§ **DATA SHOWN**:
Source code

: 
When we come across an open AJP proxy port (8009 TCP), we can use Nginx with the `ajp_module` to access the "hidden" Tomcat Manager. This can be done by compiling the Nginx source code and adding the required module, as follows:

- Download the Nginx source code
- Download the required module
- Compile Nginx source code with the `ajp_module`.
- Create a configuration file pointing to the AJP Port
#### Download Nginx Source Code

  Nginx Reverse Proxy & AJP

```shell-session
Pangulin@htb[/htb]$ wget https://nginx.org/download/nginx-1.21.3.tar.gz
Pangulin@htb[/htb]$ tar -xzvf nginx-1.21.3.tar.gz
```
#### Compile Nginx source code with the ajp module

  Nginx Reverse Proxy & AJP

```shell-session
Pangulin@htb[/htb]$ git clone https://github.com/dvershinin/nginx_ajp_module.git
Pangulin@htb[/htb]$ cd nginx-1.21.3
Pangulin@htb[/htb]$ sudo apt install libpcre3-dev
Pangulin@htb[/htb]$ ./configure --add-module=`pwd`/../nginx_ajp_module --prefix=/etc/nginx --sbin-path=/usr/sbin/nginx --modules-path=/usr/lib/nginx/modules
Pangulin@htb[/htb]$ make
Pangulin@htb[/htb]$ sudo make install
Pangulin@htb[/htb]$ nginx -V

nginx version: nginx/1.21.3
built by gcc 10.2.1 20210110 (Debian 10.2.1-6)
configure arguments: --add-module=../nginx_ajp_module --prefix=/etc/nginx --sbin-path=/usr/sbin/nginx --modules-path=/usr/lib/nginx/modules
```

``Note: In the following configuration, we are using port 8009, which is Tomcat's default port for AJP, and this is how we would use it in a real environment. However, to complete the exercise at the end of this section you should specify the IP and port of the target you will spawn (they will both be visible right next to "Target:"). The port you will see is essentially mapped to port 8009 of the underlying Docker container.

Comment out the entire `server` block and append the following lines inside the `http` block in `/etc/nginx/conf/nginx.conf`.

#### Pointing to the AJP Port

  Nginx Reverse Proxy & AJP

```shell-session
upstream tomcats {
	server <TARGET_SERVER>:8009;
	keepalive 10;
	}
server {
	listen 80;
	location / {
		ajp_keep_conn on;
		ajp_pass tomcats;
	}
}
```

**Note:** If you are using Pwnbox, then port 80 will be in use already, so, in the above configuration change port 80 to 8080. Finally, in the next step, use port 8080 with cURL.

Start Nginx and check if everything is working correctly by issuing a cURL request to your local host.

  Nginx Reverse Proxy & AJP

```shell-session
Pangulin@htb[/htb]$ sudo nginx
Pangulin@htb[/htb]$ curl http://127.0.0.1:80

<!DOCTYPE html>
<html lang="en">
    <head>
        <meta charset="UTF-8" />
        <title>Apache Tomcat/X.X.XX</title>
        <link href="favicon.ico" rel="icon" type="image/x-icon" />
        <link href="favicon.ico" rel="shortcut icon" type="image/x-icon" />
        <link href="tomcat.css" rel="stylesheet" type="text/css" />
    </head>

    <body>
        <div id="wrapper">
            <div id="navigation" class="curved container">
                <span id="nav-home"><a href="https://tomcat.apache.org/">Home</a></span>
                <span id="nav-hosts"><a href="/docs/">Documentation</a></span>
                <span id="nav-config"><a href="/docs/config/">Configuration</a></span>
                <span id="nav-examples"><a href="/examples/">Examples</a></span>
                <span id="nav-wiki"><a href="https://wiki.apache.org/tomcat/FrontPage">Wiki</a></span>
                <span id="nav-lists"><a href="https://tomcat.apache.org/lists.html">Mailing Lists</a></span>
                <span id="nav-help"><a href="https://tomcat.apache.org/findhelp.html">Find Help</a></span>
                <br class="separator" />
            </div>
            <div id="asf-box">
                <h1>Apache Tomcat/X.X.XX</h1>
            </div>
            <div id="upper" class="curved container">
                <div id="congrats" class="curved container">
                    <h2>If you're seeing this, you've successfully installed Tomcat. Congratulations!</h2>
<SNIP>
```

§ **BRIEF**: In the material above, please find every line that includes the word "following" and copy it.

§ **YOUR RESPONSE**:
``Note: In the following configuration, we are using port 8009, which is Tomcat's default port for AJP, and this is how we would use it in a real environment. However, to complete the exercise at the end of this section you should specify the IP and port of the target you will spawn (they will both be visible right next to "Target:"). The port you will see is essentially mapped to port 8009 of the underlying Docker container.
Comment out the entire `server` block and append the following lines inside the `http` block in `/etc/nginx/conf/nginx.conf`.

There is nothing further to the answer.